*ABOUT THIS TASK*. From the listing below, output the lines between the one with "## 🚀 Deploy" and the one with "at the time.", including those two, and nothing else. Pictures are not copied.

*INPUT*.
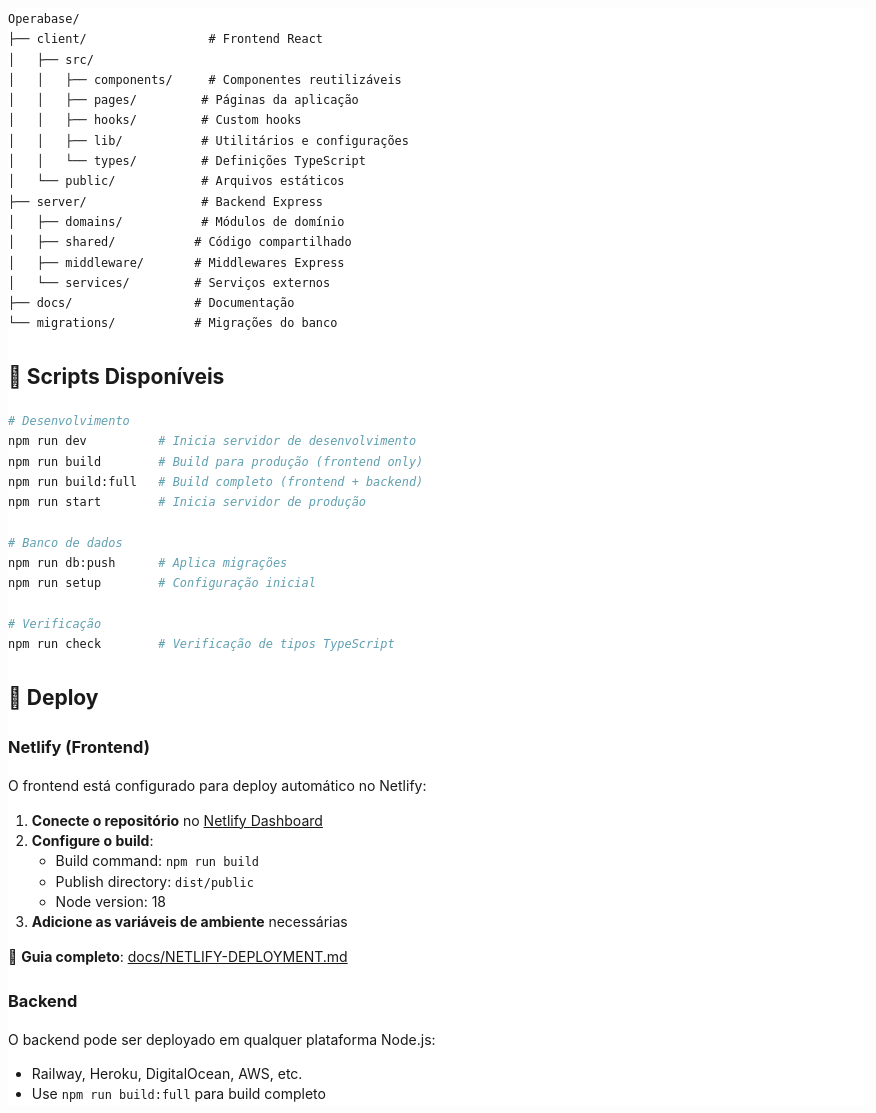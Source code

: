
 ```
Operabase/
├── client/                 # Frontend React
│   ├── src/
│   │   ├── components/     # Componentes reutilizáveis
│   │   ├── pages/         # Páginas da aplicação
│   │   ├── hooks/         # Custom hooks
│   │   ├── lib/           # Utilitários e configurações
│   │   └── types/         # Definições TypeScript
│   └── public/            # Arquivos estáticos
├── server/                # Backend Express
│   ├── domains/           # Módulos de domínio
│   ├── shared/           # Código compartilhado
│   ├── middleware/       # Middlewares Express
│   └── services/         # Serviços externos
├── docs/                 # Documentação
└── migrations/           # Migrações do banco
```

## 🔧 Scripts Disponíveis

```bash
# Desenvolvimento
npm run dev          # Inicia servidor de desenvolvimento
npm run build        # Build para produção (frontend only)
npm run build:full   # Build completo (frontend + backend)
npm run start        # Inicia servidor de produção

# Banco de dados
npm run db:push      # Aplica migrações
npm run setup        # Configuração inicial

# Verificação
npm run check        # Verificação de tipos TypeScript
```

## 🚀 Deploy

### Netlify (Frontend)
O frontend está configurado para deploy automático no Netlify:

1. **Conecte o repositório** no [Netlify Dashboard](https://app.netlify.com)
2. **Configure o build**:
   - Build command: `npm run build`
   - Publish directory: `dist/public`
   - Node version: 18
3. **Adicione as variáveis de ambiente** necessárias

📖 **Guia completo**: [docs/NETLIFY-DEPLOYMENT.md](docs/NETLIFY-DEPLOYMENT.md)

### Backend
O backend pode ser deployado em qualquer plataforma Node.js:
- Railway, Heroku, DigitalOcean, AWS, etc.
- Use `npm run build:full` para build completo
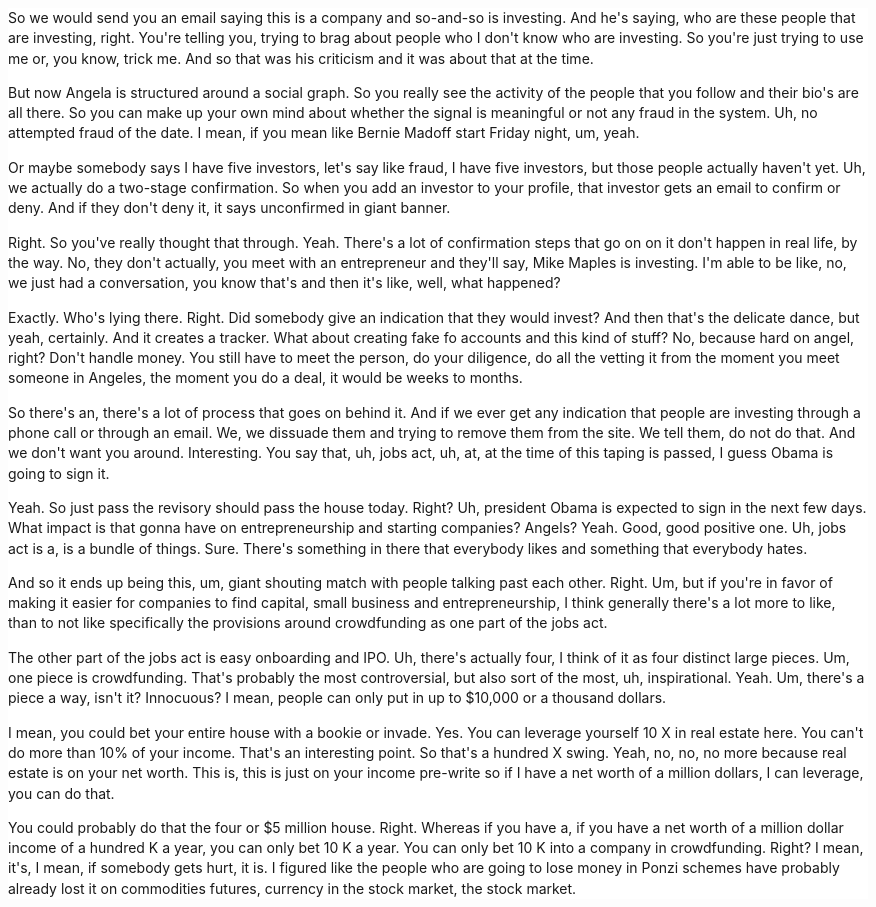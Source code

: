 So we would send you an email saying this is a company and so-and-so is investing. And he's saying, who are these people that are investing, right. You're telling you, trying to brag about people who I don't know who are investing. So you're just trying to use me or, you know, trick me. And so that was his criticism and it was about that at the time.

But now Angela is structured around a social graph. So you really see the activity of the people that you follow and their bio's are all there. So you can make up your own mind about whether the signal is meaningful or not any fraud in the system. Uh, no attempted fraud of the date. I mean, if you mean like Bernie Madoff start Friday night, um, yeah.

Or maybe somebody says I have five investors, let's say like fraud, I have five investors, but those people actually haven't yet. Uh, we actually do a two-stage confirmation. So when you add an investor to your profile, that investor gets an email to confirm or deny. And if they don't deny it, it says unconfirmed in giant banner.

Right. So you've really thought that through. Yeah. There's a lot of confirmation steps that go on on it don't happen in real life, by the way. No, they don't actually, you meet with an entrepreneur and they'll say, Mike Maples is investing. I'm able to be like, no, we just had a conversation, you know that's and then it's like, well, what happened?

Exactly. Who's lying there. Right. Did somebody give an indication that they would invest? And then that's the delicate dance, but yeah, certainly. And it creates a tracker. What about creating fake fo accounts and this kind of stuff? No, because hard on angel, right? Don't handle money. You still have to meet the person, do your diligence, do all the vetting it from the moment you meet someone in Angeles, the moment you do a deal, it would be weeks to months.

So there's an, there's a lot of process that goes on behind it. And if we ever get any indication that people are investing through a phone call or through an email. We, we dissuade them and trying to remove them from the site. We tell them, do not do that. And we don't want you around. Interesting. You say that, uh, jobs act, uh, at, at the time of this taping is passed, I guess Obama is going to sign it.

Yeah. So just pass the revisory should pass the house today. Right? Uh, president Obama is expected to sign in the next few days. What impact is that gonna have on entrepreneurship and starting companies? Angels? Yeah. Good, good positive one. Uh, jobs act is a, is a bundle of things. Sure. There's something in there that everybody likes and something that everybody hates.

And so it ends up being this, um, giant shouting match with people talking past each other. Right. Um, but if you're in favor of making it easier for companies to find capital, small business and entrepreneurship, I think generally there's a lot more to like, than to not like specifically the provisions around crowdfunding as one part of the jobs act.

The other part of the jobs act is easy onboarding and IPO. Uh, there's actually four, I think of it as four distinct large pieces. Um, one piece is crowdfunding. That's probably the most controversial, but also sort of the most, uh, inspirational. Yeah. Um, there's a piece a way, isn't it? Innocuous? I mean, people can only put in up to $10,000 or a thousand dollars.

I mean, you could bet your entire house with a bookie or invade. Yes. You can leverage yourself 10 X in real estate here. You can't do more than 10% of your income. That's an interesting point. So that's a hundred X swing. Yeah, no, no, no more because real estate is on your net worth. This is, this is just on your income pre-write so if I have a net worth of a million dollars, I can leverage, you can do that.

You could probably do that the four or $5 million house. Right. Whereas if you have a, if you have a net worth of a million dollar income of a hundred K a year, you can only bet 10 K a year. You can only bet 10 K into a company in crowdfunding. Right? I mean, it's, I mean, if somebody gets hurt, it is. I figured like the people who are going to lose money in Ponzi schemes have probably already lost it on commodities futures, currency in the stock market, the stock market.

*RESULT BELOW*.
## 🚀 Deploy

### Netlify (Frontend)
O frontend está configurado para deploy automático no Netlify:

1. **Conecte o repositório** no [Netlify Dashboard](https://app.netlify.com)
2. **Configure o build**:
   - Build command: `npm run build`
   - Publish directory: `dist/public`
   - Node version: 18
3. **Adicione as variáveis de ambiente** necessárias

📖 **Guia completo**: [docs/NETLIFY-DEPLOYMENT.md](docs/NETLIFY-DEPLOYMENT.md)

### Backend
O backend pode ser deployado em qualquer plataforma Node.js:
- Railway, Heroku, DigitalOcean, AWS, etc.
- Use `npm run build:full` para build completo
Source code

: So we would send you an email saying this is a company and so-and-so is investing. And he's saying, who are these people that are investing, right. You're telling you, trying to brag about people who I don't know who are investing. So you're just trying to use me or, you know, trick me. And so that was his criticism and it was about that at the time.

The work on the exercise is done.